Pakistan may plunge into Kenya-type violence: Khan
Agence France-Presse

WASHINGTON (AFP) — Pakistan’s cricket hero-turned-politician Imran Khan called on the United States to pressure President Pervez Musharraf to reinstate sacked top judges or face the prospect of Kenya-type post-election violence.

Khan, speaking in Washington, said that if Musharraf, a key US “war on terror” ally, rigged February 18 parliamentary elections as speculated, “it is, in fact, going to exacerbate everything.

“The chances are that we would have a Kenya-type situation, where people are not going to accept their election results” and “the country will sink into a deeper crisis,” warned Khan, leader of the marginal Tehrik-e-Insaaf (Movement for Justice) party, which is boycotting the polls.

Kenya’s disputed December 27 elections followed weeks of violence in which close to 800 people have died and a quarter of a million displaced.

Khan regretted that President George W. Bush’s administration had not pushed Musharraf for the reinstatement of the deposed chief justice, Iftikhar Muhammad, who is under house arrest.

Muhammad and about three dozen judges were removed when Musharraf imposed emergency rule in November last year.

Musharraf has lifted the emergency but vowed that the judges will not be given back their jobs.
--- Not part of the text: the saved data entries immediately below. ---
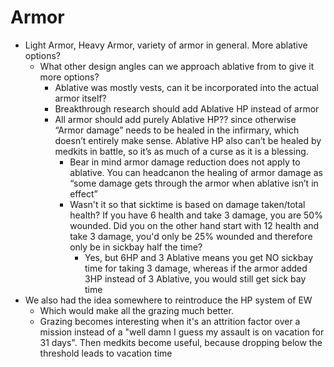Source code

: # Armor
* Light Armor, Heavy Armor, variety of armor in general. More ablative options?
  * What other design angles can we approach ablative from to give it more options?
    * Ablative was mostly vests, can it be incorporated into the actual armor itself?
    * Breakthrough research should add Ablative HP instead of armor
    * All armor should add purely Ablative HP?? since otherwise “Armor damage” needs to be healed in the infirmary, which doesn’t entirely make sense. Ablative HP also can’t be healed by medkits in battle, so it’s as much of a curse as it is a blessing.
      * Bear in mind armor damage reduction does not apply to ablative. You can headcanon the healing of armor damage as “some damage gets through the armor when ablative isn’t in effect”
      * Wasn't it so that sicktime is based on damage taken/total health? If you have 6 health and take 3 damage, you are 50% wounded. Did you on the other hand start with 12 health and take 3 damage, you'd only be 25% wounded and therefore only be in sickbay half the time?
        * Yes, but 6HP and 3 Ablative means you get NO sickbay time for taking 3 damage, whereas if the armor added 3HP instead of 3 Ablative, you would still get sick bay time
* We also had the idea somewhere to reintroduce the HP system of EW
  * Which would make all the grazing much better.
  * Grazing becomes interesting when it's an attrition factor over a mission instead of a "well damn I guess my assault is on vacation for 31 days". Then medkits become useful, because dropping below the threshold leads to vacation time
Critics say Musharraf purged the courts in order to block any challenges to his October re-election.

“The US government should insist that the legitimate judiciary, which is still, according to the constitution, the chief justice of Pakistan, who is Chief Justice Iftikhar, and all of the judges should be reinstated,” Khan said.

“And they should then supervise free and fair elections in Pakistan. In my opinion, that is the only way out of this quagmire. Any other way, the situation is going to get worse,” he said at a forum jointly organized by the Center for Strategic and International Studies and the Asia Society.
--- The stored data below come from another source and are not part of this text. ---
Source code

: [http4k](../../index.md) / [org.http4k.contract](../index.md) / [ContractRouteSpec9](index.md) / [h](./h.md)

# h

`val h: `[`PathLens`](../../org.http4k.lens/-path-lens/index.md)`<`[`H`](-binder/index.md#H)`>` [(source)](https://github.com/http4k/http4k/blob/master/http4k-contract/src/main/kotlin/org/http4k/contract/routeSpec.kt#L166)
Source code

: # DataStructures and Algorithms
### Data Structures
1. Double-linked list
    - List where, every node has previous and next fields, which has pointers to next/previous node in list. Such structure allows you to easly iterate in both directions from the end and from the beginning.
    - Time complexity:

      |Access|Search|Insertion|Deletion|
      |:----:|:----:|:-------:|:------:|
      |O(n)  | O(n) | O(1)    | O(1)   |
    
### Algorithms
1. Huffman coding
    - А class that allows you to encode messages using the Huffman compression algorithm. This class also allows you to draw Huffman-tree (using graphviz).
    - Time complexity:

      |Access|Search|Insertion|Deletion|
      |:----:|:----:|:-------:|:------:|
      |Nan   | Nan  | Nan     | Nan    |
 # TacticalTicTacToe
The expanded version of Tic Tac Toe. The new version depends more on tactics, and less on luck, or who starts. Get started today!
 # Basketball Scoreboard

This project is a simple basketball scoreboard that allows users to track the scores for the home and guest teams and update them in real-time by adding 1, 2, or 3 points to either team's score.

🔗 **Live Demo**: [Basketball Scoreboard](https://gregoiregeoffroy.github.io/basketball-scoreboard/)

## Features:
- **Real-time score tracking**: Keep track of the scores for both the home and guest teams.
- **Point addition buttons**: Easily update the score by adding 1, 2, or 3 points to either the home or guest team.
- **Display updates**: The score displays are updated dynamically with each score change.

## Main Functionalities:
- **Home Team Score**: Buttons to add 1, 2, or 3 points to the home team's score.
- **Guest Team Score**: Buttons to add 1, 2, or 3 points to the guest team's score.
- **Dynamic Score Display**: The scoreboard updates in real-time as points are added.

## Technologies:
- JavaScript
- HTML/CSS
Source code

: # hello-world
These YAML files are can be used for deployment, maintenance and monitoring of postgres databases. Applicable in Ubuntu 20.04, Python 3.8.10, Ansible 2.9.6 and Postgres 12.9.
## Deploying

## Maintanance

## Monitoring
He said the Bush administration should remember that “the whole country is standing behind the judges” and that Musharraf imposed the emergency “to destroy the independent judiciary.”

More than 75 percent of Pakistanis surveyed wanted Musharraf to go while the same number of people wanted the chief justice to be reinstated, Khan said, citing a poll by the International Republican Institute, a group affiliated with Bush’s Republican Party and which promotes democracy abroad.
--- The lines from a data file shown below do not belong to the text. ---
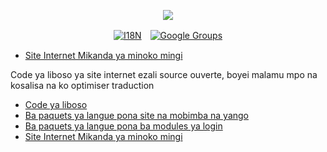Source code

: <p align="center"><a href="https://wac.tax"><img src="https://cdn.jsdelivr.net/gh/wactax/img/logo.svg"/></a></p><p align="center"><a href="https://github.com/wactax/wac.tax/blob/main/doc/README.md#readme"><img alt="I18N" src="https://cdn.jsdelivr.net/gh/wactax/img/t.svg"/></a>　<a href="https://groups.google.com/u/2/g/wactax"><img alt="Google Groups" src="https://cdn.jsdelivr.net/gh/wactax/img/g-groups.svg"/></a></p>

* [Site Internet Mikanda ya minoko mingi](https://github.com/xxai-doc)

Code ya liboso ya site internet ezali source ouverte, boyei malamu mpo na kosalisa na ko optimiser traduction

* [Code ya liboso](https://github.com/xxai-art/web)
* [Ba paquets ya langue pona site na mobimba na yango](https://github.com/xxai-art/web/tree/main/i18n)
* [Ba paquets ya langue pona ba modules ya login](https://github.com/wacpkg/user/tree/main/ui.i18n)
* [Site Internet Mikanda ya minoko mingi](https://github.com/xxai-doc)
With Musharraf’s popularity plummeting, Khan warned of a backlash for the United States, which he said was pursuing a “deeply flawed strategy of backing one man rather than the democratic process” in Pakistan.

He likened the current situation in Pakistan to America’s overt support for the Shah Mohammed Reza Pahlavi of Iran, whose corrupt and brutal rule led to an Islamic revolution and subsequent seizure of the US embassy in 1979.

“It is a similar situation to what happened in Iran at the time of the Shah,” he said. “In fact, all of the anti-Musharraf sentiment is also going against the US.” Khan, who met key lawmakers from the US House of Representatives and Senate during his visit, said that he was surprised that Washington had provided the Musharraf administration with 10 billion dollars of aid since the September 11, 2001 attacks.

Khan said the figure was not mentioned in Pakistan’s parliament, from which he has quit in protest in October.

“I in the parliament knew nothing about it. And if I in parliament knew nothing about it, the people know nothing about it,” he said, underlining lack of public accountability and accusing Musharraf of using parliament as “rubber stamp.”